We either have to not zip the output of tetramer, or change the tetramer name in the signal.cfg file.

btupper commented 8 years ago

This is a deeply nested issue - I have implemented a quick solution to look for the filename and if not found try looking for filename.gz In theory the file can be listed in the config file either way.

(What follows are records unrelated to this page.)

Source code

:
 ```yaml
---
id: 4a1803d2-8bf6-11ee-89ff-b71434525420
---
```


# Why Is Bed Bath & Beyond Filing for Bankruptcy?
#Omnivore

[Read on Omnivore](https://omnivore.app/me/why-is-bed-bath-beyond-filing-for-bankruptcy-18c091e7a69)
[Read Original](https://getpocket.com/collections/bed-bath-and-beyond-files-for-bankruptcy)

btupper@charlie ~ $ Rscript --vanilla /mnt/scgc_nfs/opt/viralscan/graphsignals.Rscript /mnt/stepanauskas_nfs/jlabonte/WGA-X_manuscript/Output_AD_867/AD-867-A04/signals.cfg
INFO [2016-03-30 10:11:47] reading FASTA file: /mnt/stepanauskas_nfs/jlabonte/WGA-X_manuscript/AD-867_2000/AD-867-A04_all_contigs.fasta
INFO [2016-03-30 10:11:47] read_fasta: AD-867-A04_all_contigs.fasta
INFO [2016-03-30 10:11:47] reading blastp file: AD-867-A04_blastp.tsv.gz
INFO [2016-03-30 10:11:47] flagging viral genes in blastp results
INFO [2016-03-30 10:11:47] flagging viral2 genes in blastp results
INFO [2016-03-30 10:11:47] flagging hypothetical viral genes in blastp results
INFO [2016-03-30 10:11:47] reading proteins FASTA file: AD-867-A04_proteins.fasta
INFO [2016-03-30 10:11:47] read_fasta: AD-867-A04_proteins.fasta
INFO [2016-03-30 10:11:47] processing similarity
INFO [2016-03-30 10:11:47] read_similarity: LineP-all.tsv.gz
INFO [2016-03-30 10:11:49] selecting best hit based upon: qseqid length bitscore
INFO [2016-03-30 10:11:50] read_similarity: POV.tsv.gz
INFO [2016-03-30 10:11:51] selecting best hit based upon: qseqid length bitscore
INFO [2016-03-30 10:11:53] process_similarity with provided data.table
INFO [2016-03-30 10:11:55] process_similarity with provided data.table
INFO [2016-03-30 10:11:55] processing pileups
INFO [2016-03-30 10:11:55] identifying empty pileups
INFO [2016-03-30 10:11:55] reading pileups
INFO [2016-03-30 10:11:55] read_pileup: LineP-all.tsv.gz
INFO [2016-03-30 10:11:56] read_pileup: POV.tsv.gz
INFO [2016-03-30 10:11:57] summarizing pileups
INFO [2016-03-30 10:11:58] processing tetramer: AD-867-A04-tetramer-PC.csv.gz
INFO [2016-03-30 10:11:58] processing tRNA scan file: AD-867-A04-tRNAscan.txt
INFO [2016-03-30 10:11:58] processing proteins for viral genes
INFO [2016-03-30 10:11:58]     no viral genes found
INFO [2016-03-30 10:11:58] processing proteins for viral2 genes
INFO [2016-03-30 10:11:58] processing proteins for hypothetical viral genes
INFO [2016-03-30 10:11:58] processing GC content: AD-867-A04_gc_content.tsv.gz
INFO [2016-03-30 10:11:58] read_gccontent: AD-867-A04_gc_content.tsv.gz
INFO [2016-03-30 10:11:59] saving summary table
Loading required package: class
INFO [2016-03-30 10:12:00] making graphics
INFO [2016-03-30 10:12:00] writing /mnt/stepanauskas_nfs/jlabonte/WGA-X_manuscript/Output_AD_867/AD-867-A04/summary/AD-867-A04.pdf
INFO [2016-03-30 10:12:01] done!
btupper commented 8 years ago

I should point out that currently this fix exists only in the devel branch (which is currently the exposed version.)